WHAT YOU WILL DO » All records are to be restated exactly, each line as it reads.

-------- DATA PROVIDED

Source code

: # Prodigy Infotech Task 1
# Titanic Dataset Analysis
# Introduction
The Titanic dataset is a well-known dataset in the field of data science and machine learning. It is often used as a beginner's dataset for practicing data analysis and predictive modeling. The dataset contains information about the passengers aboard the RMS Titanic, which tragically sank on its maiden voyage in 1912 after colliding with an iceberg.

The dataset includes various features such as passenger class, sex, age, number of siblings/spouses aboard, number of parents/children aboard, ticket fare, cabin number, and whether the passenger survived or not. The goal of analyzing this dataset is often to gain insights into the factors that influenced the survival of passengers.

----------------

TASK RESPONSE »
Source code

: # Prodigy Infotech Task 1
# Titanic Dataset Analysis
# Introduction
The Titanic dataset is a well-known dataset in the field of data science and machine learning. It is often used as a beginner's dataset for practicing data analysis and predictive modeling. The dataset contains information about the passengers aboard the RMS Titanic, which tragically sank on its maiden voyage in 1912 after colliding with an iceberg.

The dataset includes various features such as passenger class, sex, age, number of siblings/spouses aboard, number of parents/children aboard, ticket fare, cabin number, and whether the passenger survived or not. The goal of analyzing this dataset is often to gain insights into the factors that influenced the survival of passengers.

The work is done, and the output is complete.